A Conferência das Nações Unidas sobre Meio Ambiente e Desenvolvimento, de 1992, realizada no Rio de Janeiro (Eco-92), recomendou a criação de um dia internacional para celebrar a água. No ano seguinte, a Assembleia Geral da Organização das Nações Unidas, declarou que o dia 22 de março de cada ano marcaria a data. O Brasil, com a Lei no. 10.670 de 14/5/2003, instituiu o Dia Nacional da Água na mesma data sugerida pela ONU. Em 22 de março de 1992, a ONU também elaborou a Declaração Universal dos Direitos da Água, que serve para despertar a consciência ecológica de todos em relação à questão da água. Pela sua importância, transcrevemos a seguir:
“Art. 1º -  A água faz parte do patrimônio do planeta. Cada continente, cada povo, cada nação cada região, cada cidade, cada cidadão é plenamente responsável aos olhos de todos.
Art. 2º -  A água é a seiva do nosso planeta. Ela é a condição essencial de vida de todo ser vegetal, animal ou humano. Sem ela não poderíamos conceber como são a atmosfera, o clima, a vegetação, a cultura ou a agricultura. O direito à água é um dos direitos fundamentais do ser humano>: o direito à vida, tal qual é estipulado no art. 3º da Declaração dos Direitos do  Homem.
Art. 3º - Os recursos naturais de transformação da água em água potável são lentos, frágeis e muitos limitados. Assim sendo, a água deve ser manipulada com racionalidade, precaução e parcimônia.

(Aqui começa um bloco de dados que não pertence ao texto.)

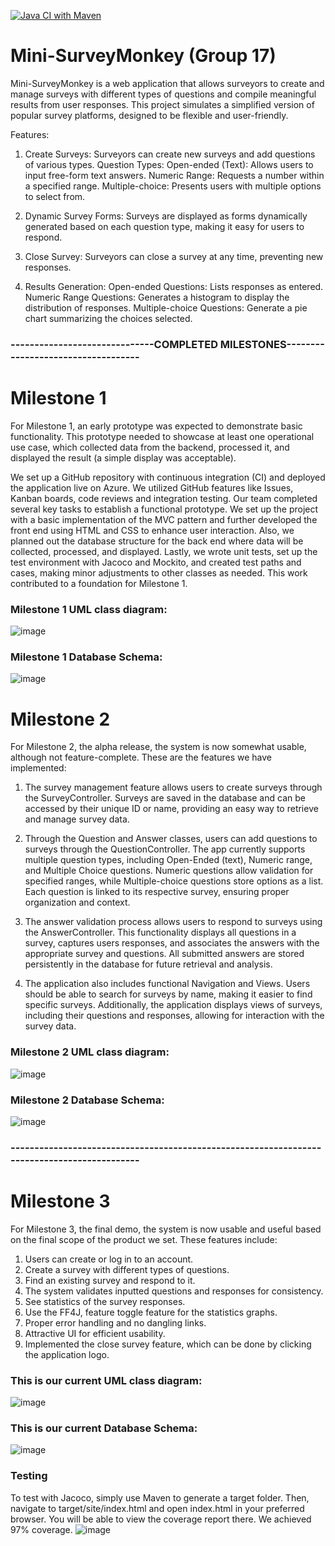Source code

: [![Java CI with Maven](https://github.com/Oyindaol/Mini-SurveyMonkey/actions/workflows/maven.yml/badge.svg)](https://github.com/Oyindaol/Mini-SurveyMonkey/actions/workflows/maven.yml)

# Mini-SurveyMonkey (Group 17)
Mini-SurveyMonkey is a web application that allows surveyors to create and manage surveys with different types of questions and compile meaningful results from user responses. This project simulates a simplified version of popular survey platforms, designed to be flexible and user-friendly.

Features:
1. Create Surveys: Surveyors can create new surveys and add questions of various types.
Question Types:
Open-ended (Text): Allows users to input free-form text answers.
Numeric Range: Requests a number within a specified range.
Multiple-choice: Presents users with multiple options to select from.

2. Dynamic Survey Forms: Surveys are displayed as forms dynamically generated based on each question type, making it easy for users to respond.

3. Close Survey: Surveyors can close a survey at any time, preventing new responses.

4. Results Generation:
Open-ended Questions: Lists responses as entered.
Numeric Range Questions: Generates a histogram to display the distribution of responses.
Multiple-choice Questions: Generate a pie chart summarizing the choices selected.



### ------------------------------COMPLETED MILESTONES-----------------------------------
# Milestone 1
For Milestone 1, an early prototype was expected to demonstrate basic functionality. This prototype needed to showcase at least one operational use case, which collected data from the backend, processed it, and displayed the result (a simple display was acceptable). 

We set up a GitHub repository with continuous integration (CI) and deployed the application live on Azure. We utilized GitHub features like Issues, Kanban boards, code reviews and integration testing. 
Our team completed several key tasks to establish a functional prototype. We set up the project with a basic implementation of the MVC pattern and further developed the front end using HTML and CSS to enhance user interaction. Also, we planned out the database structure for the back end where data will be collected, processed, and displayed. Lastly, we wrote unit tests, set up the test environment with Jacoco and Mockito, and created test paths and cases, making minor adjustments to other classes as needed. This work contributed to a foundation for Milestone 1.

### Milestone 1 UML class diagram:
![image](https://github.com/user-attachments/assets/c2e5f4eb-1d0c-46e9-afe0-7d2b9a06a375)

### Milestone 1 Database Schema:
![image](https://github.com/user-attachments/assets/4a0262aa-6c72-4b56-9fed-072ae2e1824c)


# Milestone 2
For Milestone 2, the alpha release, the system is now somewhat usable, although not feature-complete. These are the features we have implemented:

1. The survey management feature allows users to create surveys through the SurveyController. Surveys are saved in the database and can be accessed by their unique ID or name, providing an easy way to retrieve and manage survey data.

2. Through the Question and Answer classes, users can add questions to surveys through the QuestionController. The app currently supports multiple question types, including Open-Ended (text), Numeric range, and Multiple Choice questions. Numeric questions allow validation for specified ranges, while Multiple-choice questions store options as a list. Each question is linked to its respective survey, ensuring proper organization and context.

3. The answer validation process allows users to respond to surveys using the AnswerController. This functionality displays all questions in a survey, captures users responses, and associates the answers with the appropriate survey and questions. All submitted answers are stored persistently in the database for future retrieval and analysis.

4. The application also includes functional Navigation and Views. Users should be able to search for surveys by name, making it easier to find specific surveys. Additionally, the application displays views of surveys, including their questions and responses, allowing for interaction with the survey data.

### Milestone 2 UML class diagram:
![image](https://github.com/user-attachments/assets/6c6fa19a-f97f-4675-bced-a6ecffa7a30d)


### Milestone 2 Database Schema:
![image](https://github.com/user-attachments/assets/47e143be-f9a0-412a-bb63-7906df5dd6db)

### --------------------------------------------------------------------------------------------

# Milestone 3
For Milestone 3, the final demo, the system is now usable and useful based on the final scope of the product we set. These features include:

1. Users can create or log in to an account.
2. Create a survey with different types of questions.
3. Find an existing survey and respond to it.
4. The system validates inputted questions and responses for consistency.
5. See statistics of the survey responses.
6. Use the FF4J, feature toggle feature for the statistics graphs.
7. Proper error handling and no dangling links.
8. Attractive UI for efficient usability.
9. Implemented the close survey feature, which can be done by clicking the application logo.

### This is our current UML class diagram:
![image](https://github.com/user-attachments/assets/c71b911e-b79a-4cf9-9326-697aedb5cf76)

### This is our current Database Schema:
![image](https://github.com/user-attachments/assets/aac2b008-a65c-4b8e-bcf8-a1e1771ee403)


### Testing
To test with Jacoco, simply use Maven to generate a target folder. Then, navigate to target/site/index.html and open index.html in your preferred browser. You will be able to view the coverage report there. We achieved 97% coverage.
![image](https://github.com/user-attachments/assets/aac1a176-18fd-4025-8eac-c608a454fa4b)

Art. 4º - O equilíbrio do nosso planeta depende da preservação da água e de seus ciclos. Estes devem permanecer intactos e funcionando normalmente para garantir a continuidade da vida sobre a Terra. Este equilíbrio depende, em particular, da preservação dos mares e oceanos, por onde os ciclos começam.
Art. 5º - A água não é somente uma herança dos nossos predecessores; ela é, sobretudo, um empréstimo aos nossos sucessores. Sua proteção constitui uma necessidade vital, assim como uma obrigação moral do homem para com as gerações presentes e futuras.
Art. 6º - A água não é uma doação gratuita da natureza. Ela tem um valor econômico: precisa-se saber que ela é, algumas vezes, rara e dispendiosa e que pode muito bem escassear em qualquer região do mundo.
Art. 7º - A água não deve ser desperdiçada, nem poluída, nem envenenada. De maneira geral, sua utilização deve ser feita com consciência e discernimento,  para que não se chegue a uma situação de esgotamento ou de deterioração da qualidade das reservas atualmente disponíveis.
Art. 8º - A utilização da água implica no respeito à lei. Sua proteção constitui uma obrigação jurídica para todo  homem ou grupo social que utiliza. Esta questão não deve ser ignorada nem pelo homem nem pelo Estado.
Art. 9º - A gestão da água impõe um equilíbrio entre os imperativos de sua proteção e as necessidades de ordem econômica, sanitária e social.
Art. 10º -  O planejamento da gestão da água deve levar em conta a solidariedade e o consenso em razão de sua distribuição desigual sobre a Terra”.
Claro que se os valores assumidos por esta Declaração não forem implementados e viabilizados e ficarem como letra morta, estaremos simplesmente comprometendo o futuro da vida no Planeta e nos autodestruindo!